DESCRIPTION OF SYMBOLS 1 Geothermal heat collection function integrated hybrid spiral pile 2 Heat exchange hollow tube 3 Interior pipe 4 Heat exchange liquid circulation device 2a First heat exchange hollow tube 2b Second heat exchange hollow tube 21 Base part 22 Perforated lid 23 Water leakage prevention rubber ring 24 Groove 25 Male screw 26 Groove 27 Female screw 28 Flow port 29 Strainer 31 Flow port 41 Pump 42 Heat exchange means A Structure

Claims (6)

  A hollow tube for heat exchange that is buried in the ground and circulates heat exchange liquid or groundwater therein, the hollow tube for heat exchange being formed in a spiral with the same radius and the same pitch, and the tip thereof A hybrid spiral pile with an integrated underground heat collection function, formed in a sharp shape.   Inside the heat exchange hollow tube, an internal tube formed in a spiral shape along the heat exchange hollow tube to the vicinity of the tip is provided, and the heat exchange is provided near the tip of the internal tube.
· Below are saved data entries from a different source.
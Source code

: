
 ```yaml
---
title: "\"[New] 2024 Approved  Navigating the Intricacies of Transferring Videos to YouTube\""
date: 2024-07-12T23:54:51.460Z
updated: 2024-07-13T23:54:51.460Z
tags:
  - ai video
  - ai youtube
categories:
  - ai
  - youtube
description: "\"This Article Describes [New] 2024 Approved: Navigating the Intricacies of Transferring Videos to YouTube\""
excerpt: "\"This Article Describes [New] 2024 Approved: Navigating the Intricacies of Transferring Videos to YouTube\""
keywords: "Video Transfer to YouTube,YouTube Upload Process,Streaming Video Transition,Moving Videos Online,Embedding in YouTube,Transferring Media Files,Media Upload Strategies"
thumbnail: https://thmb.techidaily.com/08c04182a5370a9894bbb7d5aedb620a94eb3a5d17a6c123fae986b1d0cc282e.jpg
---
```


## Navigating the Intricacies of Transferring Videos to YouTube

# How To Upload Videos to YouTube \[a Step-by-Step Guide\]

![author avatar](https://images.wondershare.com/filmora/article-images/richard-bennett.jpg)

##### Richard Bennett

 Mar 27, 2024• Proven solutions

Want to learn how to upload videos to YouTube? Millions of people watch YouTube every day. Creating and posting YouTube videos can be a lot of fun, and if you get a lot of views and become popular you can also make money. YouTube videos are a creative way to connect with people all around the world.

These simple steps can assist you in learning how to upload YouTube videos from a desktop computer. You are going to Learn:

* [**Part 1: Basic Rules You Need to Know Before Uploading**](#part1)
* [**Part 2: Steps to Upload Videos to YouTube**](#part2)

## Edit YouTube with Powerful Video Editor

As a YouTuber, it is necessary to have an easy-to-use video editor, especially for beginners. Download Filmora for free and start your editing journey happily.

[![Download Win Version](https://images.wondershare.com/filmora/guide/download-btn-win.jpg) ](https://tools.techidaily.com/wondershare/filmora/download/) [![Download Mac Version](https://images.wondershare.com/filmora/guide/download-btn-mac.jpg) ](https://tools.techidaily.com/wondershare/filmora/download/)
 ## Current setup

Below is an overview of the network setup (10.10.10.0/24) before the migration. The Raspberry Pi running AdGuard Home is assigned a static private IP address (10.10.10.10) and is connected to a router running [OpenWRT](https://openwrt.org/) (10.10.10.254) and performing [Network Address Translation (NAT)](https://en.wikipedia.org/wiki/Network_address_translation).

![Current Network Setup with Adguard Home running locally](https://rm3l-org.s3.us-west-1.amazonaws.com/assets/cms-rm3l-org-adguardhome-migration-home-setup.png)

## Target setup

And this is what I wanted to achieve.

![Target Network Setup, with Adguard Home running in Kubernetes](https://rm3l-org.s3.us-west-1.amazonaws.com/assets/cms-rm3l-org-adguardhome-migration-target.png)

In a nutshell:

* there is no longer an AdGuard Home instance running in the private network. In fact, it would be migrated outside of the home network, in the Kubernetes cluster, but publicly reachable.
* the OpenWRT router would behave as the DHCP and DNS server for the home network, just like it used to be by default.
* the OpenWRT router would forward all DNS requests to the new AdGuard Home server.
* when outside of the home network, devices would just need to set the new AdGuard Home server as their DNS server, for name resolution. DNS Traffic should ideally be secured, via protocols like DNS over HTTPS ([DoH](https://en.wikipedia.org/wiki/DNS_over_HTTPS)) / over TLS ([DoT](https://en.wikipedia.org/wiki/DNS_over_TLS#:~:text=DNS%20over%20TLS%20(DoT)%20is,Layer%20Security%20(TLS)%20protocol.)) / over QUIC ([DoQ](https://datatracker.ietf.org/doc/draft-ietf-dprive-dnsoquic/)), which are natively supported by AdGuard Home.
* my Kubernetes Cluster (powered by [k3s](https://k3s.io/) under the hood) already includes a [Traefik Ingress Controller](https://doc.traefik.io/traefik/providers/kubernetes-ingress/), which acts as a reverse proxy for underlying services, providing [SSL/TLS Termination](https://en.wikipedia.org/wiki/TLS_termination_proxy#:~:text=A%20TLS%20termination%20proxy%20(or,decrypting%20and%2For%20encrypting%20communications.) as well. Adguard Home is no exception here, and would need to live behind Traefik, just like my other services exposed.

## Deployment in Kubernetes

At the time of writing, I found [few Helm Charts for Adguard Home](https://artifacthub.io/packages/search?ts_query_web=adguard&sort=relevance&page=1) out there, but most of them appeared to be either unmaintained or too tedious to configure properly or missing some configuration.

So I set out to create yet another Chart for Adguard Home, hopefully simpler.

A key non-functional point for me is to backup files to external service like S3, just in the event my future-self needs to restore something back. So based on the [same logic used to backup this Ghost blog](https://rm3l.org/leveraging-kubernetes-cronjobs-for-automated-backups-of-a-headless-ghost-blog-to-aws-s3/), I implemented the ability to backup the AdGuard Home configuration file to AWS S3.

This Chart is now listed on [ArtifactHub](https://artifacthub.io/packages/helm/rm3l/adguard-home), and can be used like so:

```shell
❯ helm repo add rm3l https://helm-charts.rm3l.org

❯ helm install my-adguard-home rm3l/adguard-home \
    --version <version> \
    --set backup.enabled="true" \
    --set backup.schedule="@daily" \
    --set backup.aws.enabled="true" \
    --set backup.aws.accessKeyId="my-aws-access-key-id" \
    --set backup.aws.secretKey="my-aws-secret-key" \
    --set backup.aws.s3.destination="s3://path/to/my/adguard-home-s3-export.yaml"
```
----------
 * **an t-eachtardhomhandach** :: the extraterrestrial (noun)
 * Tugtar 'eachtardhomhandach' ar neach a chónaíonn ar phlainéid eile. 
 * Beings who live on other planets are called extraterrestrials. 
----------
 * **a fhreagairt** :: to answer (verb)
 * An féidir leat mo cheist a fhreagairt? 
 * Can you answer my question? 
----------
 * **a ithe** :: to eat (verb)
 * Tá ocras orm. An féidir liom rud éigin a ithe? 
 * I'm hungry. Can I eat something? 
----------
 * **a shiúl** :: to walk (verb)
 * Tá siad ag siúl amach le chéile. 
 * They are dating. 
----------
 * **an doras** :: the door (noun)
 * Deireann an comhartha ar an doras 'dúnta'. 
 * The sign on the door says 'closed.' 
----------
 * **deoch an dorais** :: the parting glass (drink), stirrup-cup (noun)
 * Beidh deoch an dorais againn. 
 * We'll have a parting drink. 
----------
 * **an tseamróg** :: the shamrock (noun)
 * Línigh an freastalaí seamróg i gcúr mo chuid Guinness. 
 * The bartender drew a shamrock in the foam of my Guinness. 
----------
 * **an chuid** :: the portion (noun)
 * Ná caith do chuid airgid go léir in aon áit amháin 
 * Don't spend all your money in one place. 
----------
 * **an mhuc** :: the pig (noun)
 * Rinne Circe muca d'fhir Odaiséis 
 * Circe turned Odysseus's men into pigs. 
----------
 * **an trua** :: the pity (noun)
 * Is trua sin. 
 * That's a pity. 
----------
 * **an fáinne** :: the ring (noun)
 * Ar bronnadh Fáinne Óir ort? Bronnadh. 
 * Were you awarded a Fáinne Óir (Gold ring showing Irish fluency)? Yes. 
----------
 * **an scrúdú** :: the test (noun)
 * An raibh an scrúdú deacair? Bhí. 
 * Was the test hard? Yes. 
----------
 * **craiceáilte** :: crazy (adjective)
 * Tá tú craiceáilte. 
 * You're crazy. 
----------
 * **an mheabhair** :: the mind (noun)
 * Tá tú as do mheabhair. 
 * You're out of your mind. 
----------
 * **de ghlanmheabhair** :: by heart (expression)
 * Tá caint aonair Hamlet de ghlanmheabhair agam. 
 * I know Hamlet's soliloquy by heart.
The underground heat collecting function-integrated hybrid spiral pile according to claim 1, wherein a circulation port that can circulate with the inside of the hollow tube for use is formed.   The underground heat collection function-integrated hybrid spiral pile according to claim 2, wherein the inner pipe is formed of a soft material and having a smaller outer diameter than an inner diameter of the heat exchange hollow pipe.   The base end side of the heat exchange hollow tube is connected to the heat exchange hollow tube and the base portion into which the internal tube is inserted, and the base portion is inserted and held in the base portion. A perforated lid to be screwed, and a water leakage preventing rubber ring that is reduced in diameter by pressing when the perforated lid is screwed to the base part and maintains watertightness with the interior pipe. The underground spiral heat collecting function-integrated hybrid spiral pile according to claim 3.   2. The ground according to claim 1, wherein the two heat exchange hollow tubes are arranged in close contact with each other, and at each end, a circulation port is formed to allow the flow between each other. A hybrid spiral pile with an integrated medium heat collection function. The underground heat collecting function-integrated hybrid spiral pile according to claim 1 , wherein a plurality of strainers that allow inflow or outflow of groundwater are provided in the vicinity of a tip of the heat exchange hollow tube.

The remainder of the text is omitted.